Sunday, February 23, 2014

Sunday Funnies 2014.02.23

Cleaning out the in-box...

We had a power outage yesterday. My PC, laptop, TV, DVD, iPad, and surround sound music system were all shut down.

Then I discovered that my iPhone battery was flat.

To top it off it was raining, so I couldn't play golf.

I went into the kitchen to make coffee and then I remembered that this also needs power. So I talked with my wife for a few hours.

She seems like a nice person.

On his 70th birthday, a man received a gift certificate from his wife. The gift was a consultation with an Indian medicine man living on a nearby reservation who was rumored to have a simple cure for erectile dysfunction.

The husband went to the reservation and saw the medicine man. The old Indian gave him a potion and with a grip on his shoulder warned, "This is powerful medicine. You take only a teaspoonful, and then say '1-2-3.' " When you do, you will become more manly than you have ever been in your life, and you can perform for as long as you want."

The man thanked the old Indian and as he walked away, he turned and asked, "How do I stop the medicine from working?"

"Your partner must say '1-2-3-4,' he responded, "but when she does, the medicine will not work again until the next full moon."

He was very eager to see if it worked so he went home, showered, shaved, took a spoonful of the medicine, and then invited his wife to join him in their bedroom.

When she came in, he took off his clothes and said, "1-2-3!"

Immediately, he was the manliest of men. His wife was excited and began throwing off her clothes.

Then she asked, "What was the 1-2-3 for?"

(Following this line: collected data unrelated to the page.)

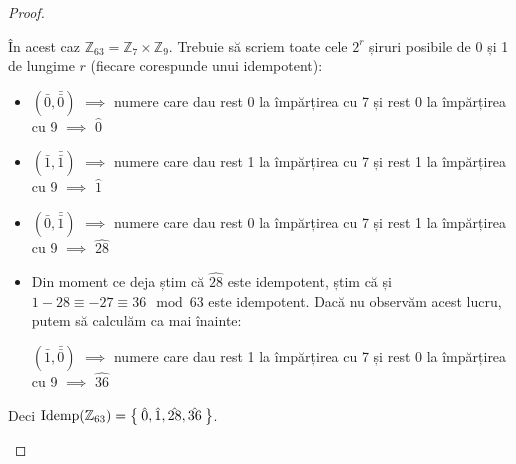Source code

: \documentclass[11pt]{article}
\theoremstyle{definition}
\begin{document}
\begin{proof}
\begin{itemize}
    În acest caz \(\mathbb{Z}_{63} = \mathbb{Z}_{7} \times \mathbb{Z}_{9}\).
    Trebuie să scriem toate cele \(2^r\) șiruri posibile de 0 și 1 de lungime \(r\) (fiecare corespunde unui idempotent):
    \begin{itemize}
        \item \((\bar{0}, \bar{\bar{0}})\) \(\implies\) numere care dau rest 0 la împărțirea cu 7 și rest 0 la împărțirea cu 9 \(\implies\) \(\hat{0}\)
        \item \((\bar{1}, \bar{\bar{1}})\) \(\implies\) numere care dau rest 1 la împărțirea cu 7 și rest 1 la împărțirea cu 9 \(\implies\) \(\hat{1}\)
        \item \((\bar{0}, \bar{\bar{1}})\) \(\implies\) numere care dau rest 0 la împărțirea cu 7 și rest 1 la împărțirea cu 9 \(\implies\) \(\hat{28}\)
        \item Din moment ce deja știm că \(\hat{28}\) este idempotent, știm că și \(1 - 28 \equiv -27 \equiv 36 \mod 63\) este idempotent. Dacă nu observăm acest lucru, putem să calculăm ca mai înainte:
        
        \((\bar{1}, \bar{\bar{0}})\) \(\implies\) numere care dau rest 1 la împărțirea cu 7 și rest 0 la împărțirea cu 9 \(\implies\) \(\hat{36}\)
    \end{itemize}
    
    Deci \(\text{Idemp}(\mathbb{Z}_{63}) = \Set{ \hat{0}, \hat{1}, \hat{28}, \hat{36} }\).
\end{itemize}

\end{proof}
\end{document}
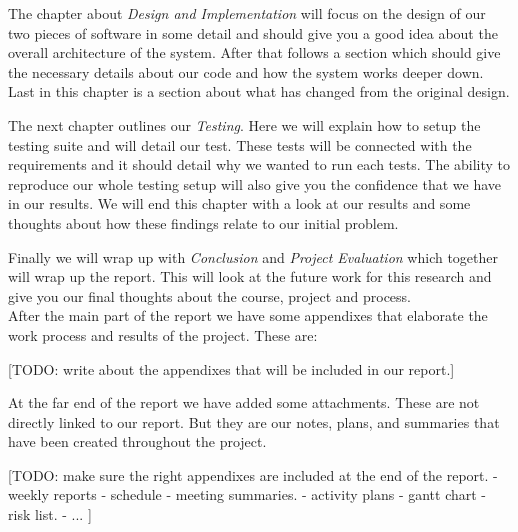     The chapter about \emph{Design and Implementation} will focus on the design of our two pieces of software in some detail and should give you a good idea about the overall architecture of the system. After that follows a section which should give the necessary details about our code and how the system works deeper down. Last in this chapter is a section about what has changed from the original design.
    
    The next chapter outlines our \emph{Testing}. Here we will explain how to setup the testing suite and will detail our test. These tests will be connected with the requirements and it should detail why we wanted to run each tests. The ability to reproduce our whole testing setup will also give you the confidence that we have in our results. We will end this chapter with a look at our results and some thoughts about how these findings relate to our initial problem.
    
    Finally we will wrap up with \emph{Conclusion} and \emph{Project Evaluation} which together will wrap up the report. This will look at the future work for this research and give you our final thoughts about the course, project and process.
    \\
    
    After the main part of the report we have some appendixes that elaborate the work process and results of the project. These are: 
    
    [TODO: write about the appendixes that will be included in our report.]
    
    At the far end of the report we have added some attachments. These are not directly linked to our report. But they are our notes, plans, and summaries that have been created throughout the project. 
    
    [TODO: make sure the right appendixes are included at the end of the report.
    - weekly reports
    - schedule
    - meeting summaries. 
    - activity plans
    - gantt chart
    - risk list. 
    - ...
    ]\\
    
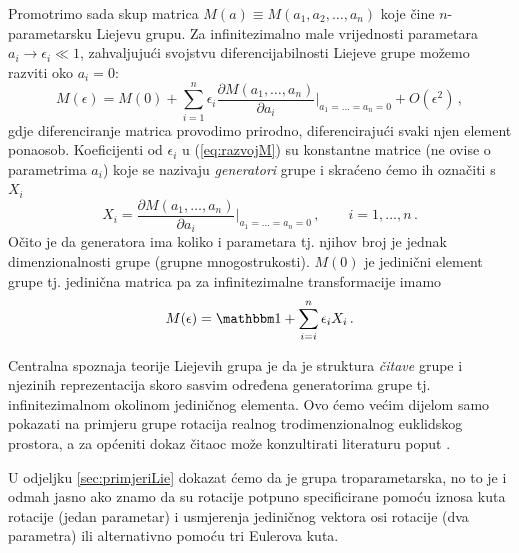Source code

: Promotrimo sada skup matrica $M(a)\equiv M(a_1, a_2, \ldots, a_n)$ koje
čine $n$-pa\-ra\-me\-tar\-sku Liejevu grupu.
Za infinitezimalno male vrijednosti parametara $a_i \to \epsilon_i \ll 1$, zahvaljujući
svojstvu diferencijabilnosti Liejeve grupe možemo razviti oko $a_i = 0$:
\begin{equation}
   M(\epsilon)=M(0)+ \sum_{i=1}^{n}\epsilon_i \frac{\partial M(a_1, \ldots, a_n)}
 {\partial a_i}\Bigg|_{a_1=\ldots =a_n=0} + O(\epsilon^2) \,,
 \label{eq:razvojM}
\end{equation}
gdje diferenciranje matrica provodimo prirodno, diferencirajući svaki njen
element ponaosob. Koeficijenti od $\epsilon_i$ u (\ref{eq:razvojM}) su
konstantne matrice (ne ovise o parametrima $a_i$) koje se nazivaju \emph{generatori} grupe
 
i skraćeno ćemo ih označiti s $X_i$
\begin{equation}
X_i =  \frac{\partial M(a_1, \ldots, a_n)}
 {\partial a_i}\Bigg|_{a_1=\ldots =a_n=0}\,, \quad 
   \quad i=1, \ldots, n\,. 
   \label{eq:defXi}
\end{equation}
Očito je da generatora ima koliko i parametara tj. njihov broj je jednak
dimenzionalnosti grupe (grupne mnogostrukosti).  $M(0)$ je jedinični
element grupe tj. jedinična matrica pa za infinitezimalne transformacije imamo
\begin{equation}
  M(\epsilon)=\Eins + \sum_{i=i}^{n}\epsilon_i X_i \,. 
\end{equation}

Centralna spoznaja teorije Liejevih grupa je da je struktura \emph{čitave} grupe i
njezinih reprezentacija skoro sasvim određena
generatorima grupe tj. infinitezimalnom okolinom jediničnog 
elementa.
Ovo ćemo većim dijelom samo pokazati na primjeru grupe rotacija realnog
trodimenzionalnog euklidskog prostora, a za općeniti
dokaz čitaoc može konzultirati literaturu poput \cite{Stilwell:2008}.


U odjeljku \ref{sec:primjeriLie} dokazat ćemo da je grupa  troparametarska,
no to je i odmah jasno ako znamo da su rotacije potpuno specificirane pomoću
iznosa kuta rotacije (jedan parametar) i usmjerenja jediničnog vektora osi rotacije (dva parametra)
ili alternativno pomoću tri Eulerova kuta.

A ventriloquist is touring the country. He arrives at a small college town in California and begins his show.

With his dummy on his knee, he starts going through his usual dumb blonde jokes.

Suddenly, a blonde woman in the fourth row stands up on her chair and starts shouting,

"I've heard enough of your stupid blonde jokes. What makes you think you can stereotype blonde women that way? What does the color of a woman's hair have to do with her worth as a human being? It’s men like you who keep women like me from being respected at work and in the community, and from reaching our full potential as people. It's people like you that make others think that all blondes are dumb! You and your kind continue to perpetuate discrimination against not only blondes, but women in general, pathetically all in the name of humor!"

The embarrassed ventriloquist begins to apologize, and the blonde yells out:

"You stay out of this! ......I'm talking to that little shit on your lap"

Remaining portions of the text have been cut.